When I think of all those fights and all those penalty minutes, it makes me wonder who were the toughest players that Jacques ever had to face. He rattles them off to me: “Neely, Tim Hunter, Ken Baumgartner, Martin Laitre, Sasha Lakovic, and Bruce Ramsay”. Each of them really tough customers, and I can see why Jacques lists them as the toughest he ever fought. The amount of penalty minutes Bruce Ramsay would accumulate from season to season would blow most other enforcers totals right out of the water.
These days Jacques is still involved in hockey, but mostly for fun. “I’m still playing in beer leagues in Texas with friends. I wish I could have had a chance to get more involved in coaching, but it was not in the cards”.

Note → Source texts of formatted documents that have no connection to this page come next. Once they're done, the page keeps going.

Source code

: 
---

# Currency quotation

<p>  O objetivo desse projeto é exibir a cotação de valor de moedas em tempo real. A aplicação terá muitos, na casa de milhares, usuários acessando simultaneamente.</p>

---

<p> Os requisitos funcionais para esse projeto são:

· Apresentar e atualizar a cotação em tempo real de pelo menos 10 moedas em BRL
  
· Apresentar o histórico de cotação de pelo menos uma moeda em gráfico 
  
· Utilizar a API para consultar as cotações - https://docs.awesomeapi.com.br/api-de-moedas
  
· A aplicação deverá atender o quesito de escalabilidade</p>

When I ask Jacques to sum up his career for me in a few words, I really like what he comes up with: “I wish I would have been better prepared to deal with everything; wish I had been more patient and learned to control my temper. But I have no regrets. I met some amazing people along the way, and I have stood up where many thought I would just fall”. I like how Jacques’ perseverance prevailed; that he came out on top, literally fighting to make it there when many others did not believe in him. Sure, hindsight is always twenty-twenty, but he harbors no regrets, as he said. More importantly, Jacques beat the odds. One could argue that there was nothing special enough about Jacques that would allow him to play in the best hockey league in the world. But Jacques Mailhot is living proof that if you fight hard enough for something (in Jacques’ case oftentimes literally), what others think matters very little. And in the end, Jacques Mailhot was an NHL hockey player, and that is his to be proud of for all time.